PROBLEM TO SOLVE:
Write the records out again exactly as they read, dropping any picture they hold.

[Recorded data]
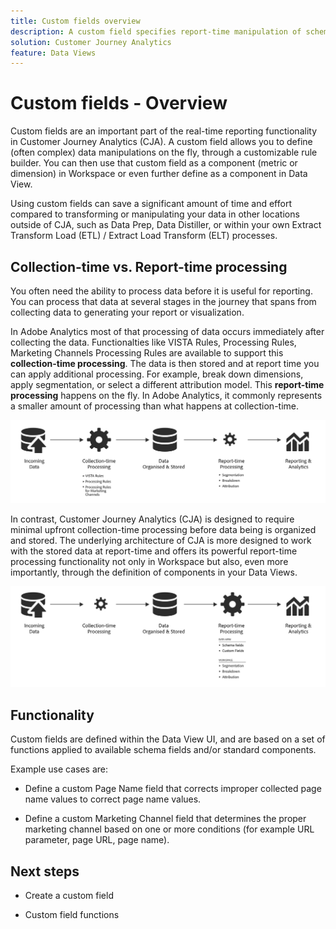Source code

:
 ```yaml
---
title: Custom fields overview
description: A custom field specifies report-time manipulation of schema fields and/or standard components through a set of available functions.
solution: Customer Journey Analytics
feature: Data Views
---
```

# Custom fields - Overview

Custom fields are an important part of the real-time reporting functionality in Customer Journey Analytics (CJA). A custom field allows you to define (often complex) data manipulations on the fly, through a customizable rule builder.  You can then use that custom field as a component (metric or dimension) in Workspace or even further define as a component in Data View. 

Using custom fields can save a significant amount of time and effort compared to transforming or manipulating your data in other locations outside of CJA, such as Data Prep, Data Distiller, or within your own Extract Transform Load (ETL) / Extract Load Transform (ELT) processes.

## Collection-time vs. Report-time processing

You often need the ability to process data before it is useful for reporting. You can process that data at several stages in the journey that spans from collecting data to generating your report or visualization.

In Adobe Analytics most of that processing of data occurs immediately after collecting the data. Functionalties like VISTA Rules, Processing Rules, Marketing Channels Processing Rules are available to support this **collection-time processing**. The data is then stored and at report time you can apply additional processing. For example, break down dimensions, apply segmentation, or  select a different attribution model. This **report-time processing** happens on the fly. In Adobe Analytics, it commonly represents a smaller amount of processing  than what happens at collection-time.

![Adobe Analytics collection-time processing](./assets/aa-processing.png)

In contrast, Customer Journey Analytics (CJA) is designed to require minimal upfront collection-time processing before data being is organized and stored. The underlying architecture of CJA is more designed to work with the stored data at report-time and offers its powerful report-time processing functionality not only in  Workspace but also, even more importantly, through the definition of components in your Data Views. 

![CJA report-time processing](./assets/cja-processing.png)

## Functionality

Custom fields are defined within the Data View UI, and are based on a set of functions applied to available schema fields and/or standard components.

Example use cases are:

-   Define a custom Page Name field that corrects improper collected page name values to correct page name values. 

-   Define a custom Marketing Channel field that determines the proper marketing channel based on one or more conditions (for example URL parameter, page URL, page name).

## Next steps

-   Create a custom field

-   Custom field functions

FINISHED TASK:
Source code

:
 ```yaml
---
title: Custom fields overview
description: A custom field specifies report-time manipulation of schema fields and/or standard components through a set of available functions.
solution: Customer Journey Analytics
feature: Data Views
---
```

# Custom fields - Overview

Custom fields are an important part of the real-time reporting functionality in Customer Journey Analytics (CJA). A custom field allows you to define (often complex) data manipulations on the fly, through a customizable rule builder.  You can then use that custom field as a component (metric or dimension) in Workspace or even further define as a component in Data View. 

Using custom fields can save a significant amount of time and effort compared to transforming or manipulating your data in other locations outside of CJA, such as Data Prep, Data Distiller, or within your own Extract Transform Load (ETL) / Extract Load Transform (ELT) processes.

## Collection-time vs. Report-time processing

You often need the ability to process data before it is useful for reporting. You can process that data at several stages in the journey that spans from collecting data to generating your report or visualization.

In Adobe Analytics most of that processing of data occurs immediately after collecting the data. Functionalties like VISTA Rules, Processing Rules, Marketing Channels Processing Rules are available to support this **collection-time processing**. The data is then stored and at report time you can apply additional processing. For example, break down dimensions, apply segmentation, or  select a different attribution model. This **report-time processing** happens on the fly. In Adobe Analytics, it commonly represents a smaller amount of processing  than what happens at collection-time.

![Adobe Analytics collection-time processing](./assets/aa-processing.png)

In contrast, Customer Journey Analytics (CJA) is designed to require minimal upfront collection-time processing before data being is organized and stored. The underlying architecture of CJA is more designed to work with the stored data at report-time and offers its powerful report-time processing functionality not only in  Workspace but also, even more importantly, through the definition of components in your Data Views. 

![CJA report-time processing](./assets/cja-processing.png)

## Functionality

Custom fields are defined within the Data View UI, and are based on a set of functions applied to available schema fields and/or standard components.

Example use cases are:

-   Define a custom Page Name field that corrects improper collected page name values to correct page name values. 

-   Define a custom Marketing Channel field that determines the proper marketing channel based on one or more conditions (for example URL parameter, page URL, page name).

## Next steps

-   Create a custom field

-   Custom field functions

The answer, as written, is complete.